LAL's future hanging in air

  • 2003-06-05
  • Ruta Ambultiene
KAUNAS

As Lithuania's government ponders what to do with the state-owned Lithuania Airlines, the carrier will likely struggle to survive beginning next year when the common European airspace agreement takes effect, allowing foreign airlines to operate unfettered in the country.

Liberalization will bring intense pressure on the airline, the only Baltic carrier that is still exclusively in state hands.

"The liberalization of Lithuania's airspace will pave the way for a fierce competitive environment in which the strongest will survive, so LAL's future performance will largely depend on its marketing strategy and ability to adapt to new business conditions," LAL's privatization commission chairman Valdemaras Salauskas told The Baltic Times.

"This could also involve adopting more flexible pricing policies to win over passengers from low-cost carriers."

A tender to privatize LAL last April failed when the sole qualified bidder, Scandinavian Airlines System, pulled out. SAS officials cited the operation of an LAL subsidiary, Air Lithuania, as one of the reasons the company backed away from the deal.

Air Lithuania, which operates out of Kaunas International Airport, turned in its lowest income ever in 2002 following a string of mediocre years.
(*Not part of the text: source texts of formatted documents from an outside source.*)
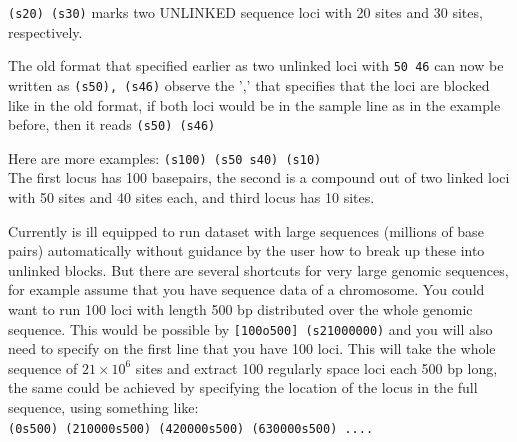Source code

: \texttt{(s20) (s30)}
marks two UNLINKED sequence loci with 20 sites and 30 sites, respectively. 


The old format that specified earlier as two unlinked loci with \texttt{50 46} can now be written as 
\texttt{(s50), (s46)} observe the ',' that specifies that the loci are blocked like in the old format, if both loci would be in the sample line as in the example before, then it reads 
\texttt{(s50) (s46)}

Here are more examples:
\texttt{(s100) (s50 s40) (s10)}\\
The first locus has 100 basepairs, the second is a compound out of two linked loci with 50 sites and 40 sites each, and third locus has 10 sites. 

Currently \migrate is ill equipped  to run dataset with large sequences (millions of base pairs) automatically without guidance by the user how to break up these into unlinked blocks. But there are
several shortcuts for very large genomic sequences, for example assume that you have sequence data of a chromosome. You could want to run 100 loci with length 500 bp distributed over the whole genomic sequence. This would be possible by
\texttt{[100o500] (s21000000)} and you will also need to specify on the first line that you have 100 loci.
This will take the whole sequence of $21\times10^6$ sites and extract 100 regularly space loci each 500 bp long, the same could be achieved by specifying the location of the locus in the full sequence, using something like:\\
\texttt{(0s500) (210000s500) (420000s500) (630000s500) ....}

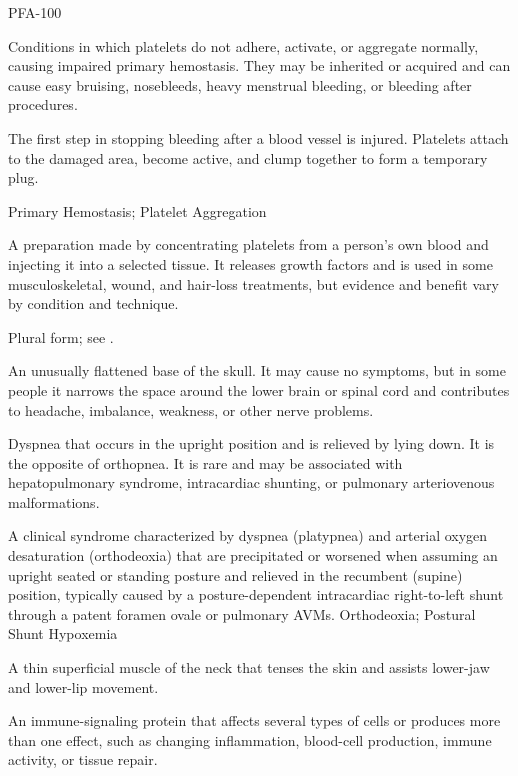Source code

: \synonyms
PFA-100

 Conditions in which platelets do not adhere, activate, or aggregate normally, causing impaired primary
hemostasis. They may be inherited or acquired and can cause easy bruising, nosebleeds,
heavy menstrual bleeding, or bleeding after procedures.

 The first step in stopping bleeding after a blood vessel is injured. Platelets attach to the damaged area, become active, and clump together to form a temporary plug.

\synonyms
Primary Hemostasis; Platelet Aggregation

 A preparation made by concentrating platelets from a person's own blood and injecting it into a selected tissue. It releases growth factors and is used in some musculoskeletal, wound, and hair-loss treatments, but evidence and benefit vary by condition and technique.

 Plural form; see .

 An unusually flattened base of the skull. It may cause no symptoms, but in some people it narrows the space around the lower brain or spinal cord and contributes to headache, imbalance, weakness, or other nerve problems.

 Dyspnea that occurs in the upright position and is relieved by lying down. It is the
opposite of orthopnea. It is rare and may be associated with hepatopulmonary syndrome,
intracardiac shunting, or pulmonary arteriovenous malformations.

 A clinical syndrome characterized by dyspnea (platypnea) and arterial oxygen desaturation (orthodeoxia) that are precipitated or worsened when assuming an upright seated or standing posture and relieved in the recumbent (supine) position, typically caused by a posture-dependent intracardiac right-to-left shunt through a patent foramen ovale or pulmonary AVMs.
\synonyms
Orthodeoxia; Postural Shunt Hypoxemia

 A thin superficial muscle of the neck that tenses the skin and assists lower-jaw and lower-lip movement.

 An immune-signaling protein that affects several types of cells or produces more than one effect, such as changing inflammation, blood-cell production, immune activity, or tissue repair.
The airline owns two 70-seat planes that fly to Hamburg, Oslo, Malmo and Bilund in Denmark.

LAL competitors will likely come from the ranks of low-fare airlines, such as Ireland's Ryanair, which are already being courted by Lithaunia's two main airports – in Vilnius and Kaunas.

"We contacted Ryanair (to discuss) possible future cooperation", said Rimantas Skridaila, director general of Kaunas International Airport. "They proposed financially unfavorable terms that would bring in very small revenues to the airport, but we still think (Ryanair) would help boost our passenger volume, essential for the bare existence of the airport's supporting infrastructure."

The state-owned Kaunas airport, which has been plagued by a lack of profitability for several years, handles up to 10,000 tons of cargo and 20,000 passengers annually.

Ryanair has kept its fares low in part by flying to secondary airports like Kaunas.

According to Skridaila, Ryanair's arrival on the Lithuanian market would open up travel to the rest of Europe for students and even pensioners.

Based on some estimations, a single Kaunas-London round trip on Ryanair would cost as little as 312 litas (90 euros). A flight to London now on LAL is seven times more expensive.

The airline does not offer meals, preassigned seats or some other services offered by full-price carriers.

At the end of May, the State Property Fund submitted proposals to the government regarding LAL's future activities. The overhaul plans include further restructuring and streamlining of the airline, including the elimination of loss-making routes, renewing the fleet and drawing up its investment program.

Once the shake-up is complete and the more liberal rules come into play, State Property Fund officials say there might be another attempt to sell the airline in 2004-2005.

LAL posted a profit of 39.9 million litas last year.